Inflammation is a vital reaction mechanism to threats, and it is part of a beneficial defense system that has evolved and been conserved evolutionarily over thousands of years. But why is this process associated with diseases? While inflammation is primarily protective and helps maintain tissue equilibrium, uncontrolled inflammation can become detrimental, leading to the progression of chronic inflammatory diseases. This 101 series aims to provide a comprehensive understanding of the inflammatory process by emphasizing its historical context, intricate mechanisms, and events that will determine its end or the development of diseases. Through six captivating chapters, readers will obtain a holistic perspective on inflammation and its significance in health and disease.

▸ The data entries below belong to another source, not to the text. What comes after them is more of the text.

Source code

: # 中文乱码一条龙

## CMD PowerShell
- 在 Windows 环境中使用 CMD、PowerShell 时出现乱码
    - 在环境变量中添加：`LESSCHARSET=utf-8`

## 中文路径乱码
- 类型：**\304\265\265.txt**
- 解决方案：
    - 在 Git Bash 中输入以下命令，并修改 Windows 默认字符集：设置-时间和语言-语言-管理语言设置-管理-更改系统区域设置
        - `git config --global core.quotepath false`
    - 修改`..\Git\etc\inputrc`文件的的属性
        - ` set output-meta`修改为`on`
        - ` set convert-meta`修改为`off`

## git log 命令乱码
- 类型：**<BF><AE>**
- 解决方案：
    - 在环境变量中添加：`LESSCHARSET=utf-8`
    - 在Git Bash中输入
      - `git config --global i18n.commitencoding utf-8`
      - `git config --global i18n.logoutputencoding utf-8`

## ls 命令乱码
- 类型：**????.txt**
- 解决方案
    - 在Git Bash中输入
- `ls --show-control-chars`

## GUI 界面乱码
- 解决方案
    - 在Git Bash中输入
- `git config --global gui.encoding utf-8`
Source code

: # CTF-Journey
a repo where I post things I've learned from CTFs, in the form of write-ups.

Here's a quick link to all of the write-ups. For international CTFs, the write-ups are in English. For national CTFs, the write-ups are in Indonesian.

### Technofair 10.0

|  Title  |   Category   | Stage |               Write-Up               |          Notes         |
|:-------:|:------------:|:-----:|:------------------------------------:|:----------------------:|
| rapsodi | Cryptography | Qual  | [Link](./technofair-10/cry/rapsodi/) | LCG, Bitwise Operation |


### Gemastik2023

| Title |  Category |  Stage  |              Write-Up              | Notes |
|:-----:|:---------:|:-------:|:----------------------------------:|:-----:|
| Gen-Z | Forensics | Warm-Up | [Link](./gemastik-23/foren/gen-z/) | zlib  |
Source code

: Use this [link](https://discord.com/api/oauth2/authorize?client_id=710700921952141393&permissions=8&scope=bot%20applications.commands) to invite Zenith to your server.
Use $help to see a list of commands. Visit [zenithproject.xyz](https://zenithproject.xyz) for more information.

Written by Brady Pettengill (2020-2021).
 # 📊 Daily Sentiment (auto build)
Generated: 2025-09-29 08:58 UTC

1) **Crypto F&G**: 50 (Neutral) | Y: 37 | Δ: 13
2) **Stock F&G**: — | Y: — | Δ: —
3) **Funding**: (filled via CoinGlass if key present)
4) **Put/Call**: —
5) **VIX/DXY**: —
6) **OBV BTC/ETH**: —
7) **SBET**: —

This 101 series is divided into six articles including:


  1. General Pathology 101: Inflammation - Historical Perspectives

  2. General Pathology 101: Inflammatory Cells and Mediators

  3. General Pathology 101: Inflammatory Cells Recruitment and Clearance

  4. General Pathology 101: Resolution of Inflammation

  5. General Pathology 101: Acute vs. Chronic Inflammation

  6. General Pathology 101: Inflammatory Diseases


General Pathology 101: Inflammatory Cells and Mediators


The body’s defense system (immune system) responds to injury or irritation through a natural response known as inflammation. During this process, several cellular and biochemical events are triggered as a consequence of tissue damage. Central to the formation of inflammation are the inflammatory mediators, which include molecules of different natures such as proteins, peptides, glycoproteins, cytokines, arachidonic acid metabolites (prostaglandins and leukotrienes), nitric oxide, and oxygen free radicals. These compounds are produced by the cells present in the affected area, including epithelial cells (lining cells), endothelial cells (cells that form the blood vessel wall), and infiltrating inflammatory cells (cells that migrate from the blood circulation to the affected tissue). Inflammatory mediators produced at the onset of the inflammatory response induce dilation and increased leakiness of blood vessels, favoring the migration of inflammatory cells (leukocytes) from the bloodstream to the affected tissue. Infiltration of inflammatory cells from the circulation is essential since these cells are primarily responsible for the elimination of the harmful agent, removing bacteria, particles, and cell debris, facilitating tissue repair (Figure 1).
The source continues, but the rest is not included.